Collected data:
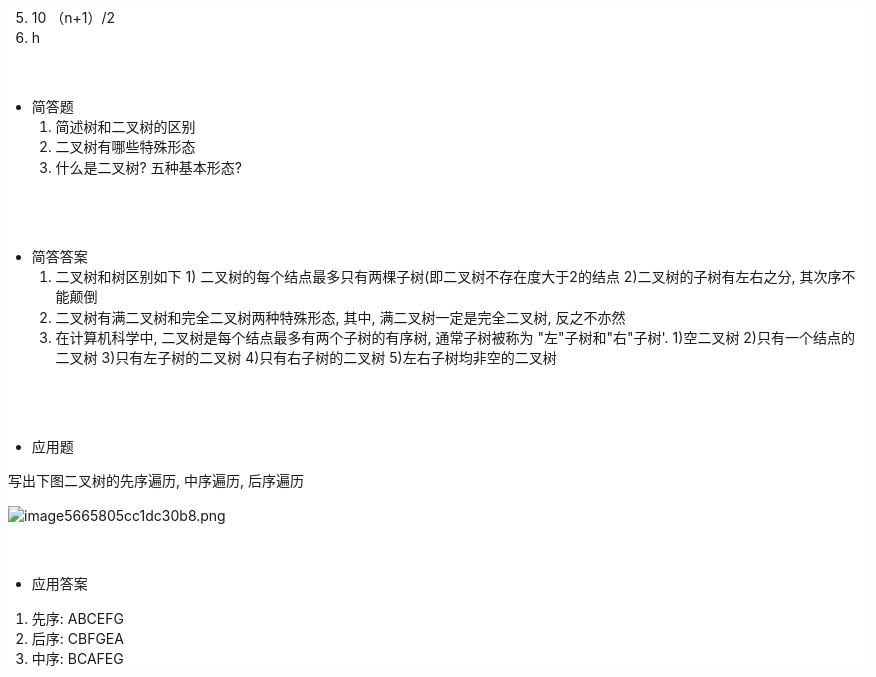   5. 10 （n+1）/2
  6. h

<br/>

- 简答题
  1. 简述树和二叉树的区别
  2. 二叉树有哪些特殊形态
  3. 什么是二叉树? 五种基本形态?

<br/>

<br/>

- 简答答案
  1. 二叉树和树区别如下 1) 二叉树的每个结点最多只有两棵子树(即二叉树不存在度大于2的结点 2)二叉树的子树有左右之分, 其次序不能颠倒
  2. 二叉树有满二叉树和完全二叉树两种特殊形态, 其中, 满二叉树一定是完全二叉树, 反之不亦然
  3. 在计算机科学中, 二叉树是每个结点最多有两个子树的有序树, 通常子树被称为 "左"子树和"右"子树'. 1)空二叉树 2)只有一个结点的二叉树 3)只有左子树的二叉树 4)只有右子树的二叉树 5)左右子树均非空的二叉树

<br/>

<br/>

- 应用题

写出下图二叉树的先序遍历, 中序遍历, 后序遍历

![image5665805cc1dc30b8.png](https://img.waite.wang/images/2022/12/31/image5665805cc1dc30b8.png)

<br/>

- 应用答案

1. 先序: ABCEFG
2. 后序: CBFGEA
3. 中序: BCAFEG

(EXERCISE): Return exactly the lines in the records above, beginning with the one that holds "1. 二叉树和树区别如下 1)" and ending with the last.

(ANSWER TO THIS PROBLEM):
  1. 二叉树和树区别如下 1) 二叉树的每个结点最多只有两棵子树(即二叉树不存在度大于2的结点 2)二叉树的子树有左右之分, 其次序不能颠倒
  2. 二叉树有满二叉树和完全二叉树两种特殊形态, 其中, 满二叉树一定是完全二叉树, 反之不亦然
  3. 在计算机科学中, 二叉树是每个结点最多有两个子树的有序树, 通常子树被称为 "左"子树和"右"子树'. 1)空二叉树 2)只有一个结点的二叉树 3)只有左子树的二叉树 4)只有右子树的二叉树 5)左右子树均非空的二叉树

<br/>

<br/>

- 应用题

写出下图二叉树的先序遍历, 中序遍历, 后序遍历

![image5665805cc1dc30b8.png](https://img.waite.wang/images/2022/12/31/image5665805cc1dc30b8.png)

<br/>

- 应用答案

1. 先序: ABCEFG
2. 后序: CBFGEA
3. 中序: BCAFEG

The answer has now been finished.